### Directions
Only lines containing "previsão" belong in the answer, each copied from the entries below.

Extracted data entries

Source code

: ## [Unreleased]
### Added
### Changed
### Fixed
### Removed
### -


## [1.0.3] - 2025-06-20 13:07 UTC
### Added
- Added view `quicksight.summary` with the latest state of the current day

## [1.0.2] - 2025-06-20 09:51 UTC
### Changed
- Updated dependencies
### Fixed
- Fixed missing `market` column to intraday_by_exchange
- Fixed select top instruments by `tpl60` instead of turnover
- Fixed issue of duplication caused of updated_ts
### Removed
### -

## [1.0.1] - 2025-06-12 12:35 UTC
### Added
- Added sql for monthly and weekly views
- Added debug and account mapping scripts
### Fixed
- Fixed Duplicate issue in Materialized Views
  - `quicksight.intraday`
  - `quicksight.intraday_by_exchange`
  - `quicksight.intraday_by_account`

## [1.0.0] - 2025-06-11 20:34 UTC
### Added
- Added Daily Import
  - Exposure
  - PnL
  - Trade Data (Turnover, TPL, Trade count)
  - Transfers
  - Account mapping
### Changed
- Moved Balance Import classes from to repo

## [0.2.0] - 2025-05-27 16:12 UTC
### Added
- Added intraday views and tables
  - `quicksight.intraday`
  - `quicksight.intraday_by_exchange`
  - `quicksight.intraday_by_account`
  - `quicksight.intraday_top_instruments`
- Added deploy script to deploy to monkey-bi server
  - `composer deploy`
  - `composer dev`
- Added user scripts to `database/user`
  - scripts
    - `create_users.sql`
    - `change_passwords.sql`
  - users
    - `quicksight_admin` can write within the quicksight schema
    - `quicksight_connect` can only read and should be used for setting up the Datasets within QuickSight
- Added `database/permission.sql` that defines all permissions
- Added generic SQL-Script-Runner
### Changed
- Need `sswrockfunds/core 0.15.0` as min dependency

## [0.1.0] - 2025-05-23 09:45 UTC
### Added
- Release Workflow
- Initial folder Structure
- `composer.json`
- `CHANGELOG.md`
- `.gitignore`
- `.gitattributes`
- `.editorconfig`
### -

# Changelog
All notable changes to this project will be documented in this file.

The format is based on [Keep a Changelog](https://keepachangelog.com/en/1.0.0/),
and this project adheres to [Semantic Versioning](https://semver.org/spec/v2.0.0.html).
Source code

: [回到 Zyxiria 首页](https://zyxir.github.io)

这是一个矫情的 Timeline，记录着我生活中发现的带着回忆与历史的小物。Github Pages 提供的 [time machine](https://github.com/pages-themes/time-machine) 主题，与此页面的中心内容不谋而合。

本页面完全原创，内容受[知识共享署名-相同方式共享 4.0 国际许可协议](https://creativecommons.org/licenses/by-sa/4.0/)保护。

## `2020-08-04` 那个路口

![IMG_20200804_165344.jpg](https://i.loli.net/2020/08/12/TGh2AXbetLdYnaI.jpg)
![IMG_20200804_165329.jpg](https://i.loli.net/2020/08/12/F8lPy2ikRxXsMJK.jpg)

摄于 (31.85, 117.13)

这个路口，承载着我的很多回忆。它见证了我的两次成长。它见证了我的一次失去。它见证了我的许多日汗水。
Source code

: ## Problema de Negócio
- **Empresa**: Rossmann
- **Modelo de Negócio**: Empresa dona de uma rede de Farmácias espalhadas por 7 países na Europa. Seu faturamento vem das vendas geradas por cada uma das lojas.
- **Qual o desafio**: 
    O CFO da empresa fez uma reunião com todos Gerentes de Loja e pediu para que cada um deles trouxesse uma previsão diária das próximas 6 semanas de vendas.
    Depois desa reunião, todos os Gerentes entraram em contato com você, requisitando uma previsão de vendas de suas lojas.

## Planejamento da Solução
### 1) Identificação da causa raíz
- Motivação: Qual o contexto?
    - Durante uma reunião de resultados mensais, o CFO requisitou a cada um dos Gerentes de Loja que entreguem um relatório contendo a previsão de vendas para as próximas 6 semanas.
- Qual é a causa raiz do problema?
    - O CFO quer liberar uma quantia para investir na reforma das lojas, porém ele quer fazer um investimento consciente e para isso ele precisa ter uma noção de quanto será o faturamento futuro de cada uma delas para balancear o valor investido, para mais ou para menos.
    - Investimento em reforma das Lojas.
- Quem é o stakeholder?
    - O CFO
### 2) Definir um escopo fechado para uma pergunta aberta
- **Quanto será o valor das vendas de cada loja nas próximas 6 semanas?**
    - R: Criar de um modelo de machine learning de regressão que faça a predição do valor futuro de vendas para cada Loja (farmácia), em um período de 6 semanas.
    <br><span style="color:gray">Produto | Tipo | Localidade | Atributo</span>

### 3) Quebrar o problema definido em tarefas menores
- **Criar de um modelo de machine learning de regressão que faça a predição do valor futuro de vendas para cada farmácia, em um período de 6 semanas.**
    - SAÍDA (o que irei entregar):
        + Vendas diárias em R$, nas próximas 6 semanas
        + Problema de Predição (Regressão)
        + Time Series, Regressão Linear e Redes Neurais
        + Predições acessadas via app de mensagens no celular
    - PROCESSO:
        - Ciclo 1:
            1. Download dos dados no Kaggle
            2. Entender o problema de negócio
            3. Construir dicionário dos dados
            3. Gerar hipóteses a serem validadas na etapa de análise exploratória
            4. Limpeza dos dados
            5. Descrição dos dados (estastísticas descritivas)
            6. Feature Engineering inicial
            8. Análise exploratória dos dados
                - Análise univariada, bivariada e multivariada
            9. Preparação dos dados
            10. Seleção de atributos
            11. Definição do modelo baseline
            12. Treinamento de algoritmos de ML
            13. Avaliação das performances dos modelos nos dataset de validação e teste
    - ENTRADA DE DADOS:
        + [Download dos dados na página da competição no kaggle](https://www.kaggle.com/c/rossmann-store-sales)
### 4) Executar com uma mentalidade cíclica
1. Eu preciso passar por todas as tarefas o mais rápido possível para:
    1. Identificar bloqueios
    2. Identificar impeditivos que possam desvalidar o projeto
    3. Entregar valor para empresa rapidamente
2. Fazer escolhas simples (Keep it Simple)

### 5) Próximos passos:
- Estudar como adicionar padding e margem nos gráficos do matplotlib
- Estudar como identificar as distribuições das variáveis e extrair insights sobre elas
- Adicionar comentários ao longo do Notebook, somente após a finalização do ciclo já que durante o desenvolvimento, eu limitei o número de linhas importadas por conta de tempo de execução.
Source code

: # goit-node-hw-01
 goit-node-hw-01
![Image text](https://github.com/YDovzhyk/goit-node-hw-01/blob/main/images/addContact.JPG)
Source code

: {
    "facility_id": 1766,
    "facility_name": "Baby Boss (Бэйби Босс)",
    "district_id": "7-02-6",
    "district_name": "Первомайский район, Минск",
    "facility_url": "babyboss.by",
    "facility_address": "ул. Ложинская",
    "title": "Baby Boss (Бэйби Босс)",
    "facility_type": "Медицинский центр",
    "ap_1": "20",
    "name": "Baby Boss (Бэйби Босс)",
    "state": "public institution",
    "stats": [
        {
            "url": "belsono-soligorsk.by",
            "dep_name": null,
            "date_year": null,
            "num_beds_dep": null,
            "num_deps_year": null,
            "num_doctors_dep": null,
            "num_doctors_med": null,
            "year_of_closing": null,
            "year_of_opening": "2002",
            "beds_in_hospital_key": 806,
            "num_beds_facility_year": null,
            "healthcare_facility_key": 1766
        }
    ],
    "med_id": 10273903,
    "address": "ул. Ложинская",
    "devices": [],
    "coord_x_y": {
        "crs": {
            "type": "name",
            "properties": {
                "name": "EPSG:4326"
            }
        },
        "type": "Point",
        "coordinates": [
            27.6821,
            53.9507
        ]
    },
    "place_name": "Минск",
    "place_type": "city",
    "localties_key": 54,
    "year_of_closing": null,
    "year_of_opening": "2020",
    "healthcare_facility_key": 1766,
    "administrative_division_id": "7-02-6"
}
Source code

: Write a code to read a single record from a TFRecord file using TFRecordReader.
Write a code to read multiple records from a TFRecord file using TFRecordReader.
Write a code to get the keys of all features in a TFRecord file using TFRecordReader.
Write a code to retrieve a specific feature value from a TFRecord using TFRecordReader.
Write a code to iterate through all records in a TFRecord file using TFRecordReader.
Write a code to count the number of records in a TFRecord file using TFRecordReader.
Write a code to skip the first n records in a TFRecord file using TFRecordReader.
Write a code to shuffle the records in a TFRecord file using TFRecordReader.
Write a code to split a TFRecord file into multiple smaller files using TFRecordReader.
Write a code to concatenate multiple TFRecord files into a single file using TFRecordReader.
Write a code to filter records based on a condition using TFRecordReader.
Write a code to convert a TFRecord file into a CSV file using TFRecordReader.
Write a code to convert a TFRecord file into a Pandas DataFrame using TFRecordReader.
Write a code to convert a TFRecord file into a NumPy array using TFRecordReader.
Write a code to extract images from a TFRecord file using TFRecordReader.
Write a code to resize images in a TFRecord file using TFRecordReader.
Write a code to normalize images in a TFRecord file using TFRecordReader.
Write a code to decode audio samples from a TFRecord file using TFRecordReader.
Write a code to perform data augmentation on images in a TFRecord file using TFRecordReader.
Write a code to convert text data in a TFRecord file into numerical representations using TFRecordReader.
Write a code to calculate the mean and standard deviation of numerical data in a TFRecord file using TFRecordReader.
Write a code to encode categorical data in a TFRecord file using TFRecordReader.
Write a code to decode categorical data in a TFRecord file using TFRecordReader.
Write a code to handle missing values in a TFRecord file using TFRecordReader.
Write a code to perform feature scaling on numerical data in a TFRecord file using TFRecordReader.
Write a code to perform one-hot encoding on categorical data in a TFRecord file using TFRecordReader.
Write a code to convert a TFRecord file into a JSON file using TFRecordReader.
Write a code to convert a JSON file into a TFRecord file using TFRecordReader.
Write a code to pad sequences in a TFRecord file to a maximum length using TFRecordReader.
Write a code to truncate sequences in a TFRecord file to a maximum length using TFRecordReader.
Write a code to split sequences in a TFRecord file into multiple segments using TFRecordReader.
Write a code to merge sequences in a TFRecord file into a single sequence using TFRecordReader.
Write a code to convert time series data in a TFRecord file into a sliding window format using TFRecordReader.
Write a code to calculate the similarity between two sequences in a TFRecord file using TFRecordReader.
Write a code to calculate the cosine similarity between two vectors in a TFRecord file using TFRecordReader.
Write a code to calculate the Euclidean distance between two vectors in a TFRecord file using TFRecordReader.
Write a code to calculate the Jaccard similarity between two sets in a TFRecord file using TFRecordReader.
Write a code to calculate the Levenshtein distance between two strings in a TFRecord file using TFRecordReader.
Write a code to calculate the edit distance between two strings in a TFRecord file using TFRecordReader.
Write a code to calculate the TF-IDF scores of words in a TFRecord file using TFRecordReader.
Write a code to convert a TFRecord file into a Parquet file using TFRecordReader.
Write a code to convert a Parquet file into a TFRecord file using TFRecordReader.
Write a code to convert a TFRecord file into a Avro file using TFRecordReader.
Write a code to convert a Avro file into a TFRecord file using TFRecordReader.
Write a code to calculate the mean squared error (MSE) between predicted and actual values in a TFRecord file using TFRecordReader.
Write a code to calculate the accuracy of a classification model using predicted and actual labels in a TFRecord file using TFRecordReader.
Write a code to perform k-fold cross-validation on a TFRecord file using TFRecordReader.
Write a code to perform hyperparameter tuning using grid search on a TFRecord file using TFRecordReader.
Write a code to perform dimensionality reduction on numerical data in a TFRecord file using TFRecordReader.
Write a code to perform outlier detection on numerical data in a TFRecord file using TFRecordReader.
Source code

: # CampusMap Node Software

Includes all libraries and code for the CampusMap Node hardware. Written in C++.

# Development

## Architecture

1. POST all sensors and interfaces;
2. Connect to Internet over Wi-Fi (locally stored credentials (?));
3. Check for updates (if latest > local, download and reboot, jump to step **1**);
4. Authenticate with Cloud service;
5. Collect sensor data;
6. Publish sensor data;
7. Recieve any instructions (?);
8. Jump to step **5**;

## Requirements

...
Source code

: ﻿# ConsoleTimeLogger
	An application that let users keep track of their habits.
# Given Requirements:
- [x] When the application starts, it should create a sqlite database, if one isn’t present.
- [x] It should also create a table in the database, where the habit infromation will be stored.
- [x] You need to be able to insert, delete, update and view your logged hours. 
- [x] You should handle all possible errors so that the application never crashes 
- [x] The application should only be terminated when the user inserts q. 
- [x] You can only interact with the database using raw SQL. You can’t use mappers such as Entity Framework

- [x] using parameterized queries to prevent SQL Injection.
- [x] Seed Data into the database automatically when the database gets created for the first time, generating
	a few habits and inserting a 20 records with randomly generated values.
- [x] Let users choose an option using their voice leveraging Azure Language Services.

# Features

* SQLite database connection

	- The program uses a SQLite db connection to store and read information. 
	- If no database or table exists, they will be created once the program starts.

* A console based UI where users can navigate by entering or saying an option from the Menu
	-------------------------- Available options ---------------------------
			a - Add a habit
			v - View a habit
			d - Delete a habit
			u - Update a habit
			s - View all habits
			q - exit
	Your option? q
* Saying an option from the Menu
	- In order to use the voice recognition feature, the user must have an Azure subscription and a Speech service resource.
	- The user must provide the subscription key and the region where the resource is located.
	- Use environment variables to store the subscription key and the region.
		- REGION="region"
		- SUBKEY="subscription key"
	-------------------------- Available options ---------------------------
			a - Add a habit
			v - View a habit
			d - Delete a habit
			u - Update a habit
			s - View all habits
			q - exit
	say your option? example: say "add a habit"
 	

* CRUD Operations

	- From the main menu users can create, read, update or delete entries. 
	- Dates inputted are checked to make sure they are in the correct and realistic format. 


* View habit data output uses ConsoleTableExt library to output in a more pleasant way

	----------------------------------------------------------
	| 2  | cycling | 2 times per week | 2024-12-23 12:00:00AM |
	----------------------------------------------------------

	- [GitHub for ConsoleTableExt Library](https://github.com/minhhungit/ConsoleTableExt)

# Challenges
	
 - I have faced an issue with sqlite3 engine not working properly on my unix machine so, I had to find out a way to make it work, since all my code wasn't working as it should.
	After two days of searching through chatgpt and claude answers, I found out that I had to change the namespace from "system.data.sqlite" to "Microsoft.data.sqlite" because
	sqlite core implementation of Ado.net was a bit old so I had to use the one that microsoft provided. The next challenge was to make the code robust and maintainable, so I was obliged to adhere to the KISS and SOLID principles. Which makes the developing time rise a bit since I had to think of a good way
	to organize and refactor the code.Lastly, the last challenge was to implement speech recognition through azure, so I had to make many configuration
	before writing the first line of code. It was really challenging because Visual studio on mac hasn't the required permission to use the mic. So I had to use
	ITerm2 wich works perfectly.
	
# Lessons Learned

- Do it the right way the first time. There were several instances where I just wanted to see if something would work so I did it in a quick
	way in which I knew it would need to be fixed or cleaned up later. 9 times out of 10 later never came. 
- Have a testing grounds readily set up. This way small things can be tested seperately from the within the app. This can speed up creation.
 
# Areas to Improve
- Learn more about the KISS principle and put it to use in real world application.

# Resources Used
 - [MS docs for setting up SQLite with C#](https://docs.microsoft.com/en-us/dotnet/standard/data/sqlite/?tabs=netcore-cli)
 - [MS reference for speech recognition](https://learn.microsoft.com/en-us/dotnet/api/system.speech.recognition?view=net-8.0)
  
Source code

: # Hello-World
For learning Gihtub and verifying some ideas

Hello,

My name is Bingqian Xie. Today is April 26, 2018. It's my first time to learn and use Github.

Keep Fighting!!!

### Expected answer
    O CFO da empresa fez uma reunião com todos Gerentes de Loja e pediu para que cada um deles trouxesse uma previsão diária das próximas 6 semanas de vendas.
    Depois desa reunião, todos os Gerentes entraram em contato com você, requisitando uma previsão de vendas de suas lojas.
    - Durante uma reunião de resultados mensais, o CFO requisitou a cada um dos Gerentes de Loja que entreguem um relatório contendo a previsão de vendas para as próximas 6 semanas.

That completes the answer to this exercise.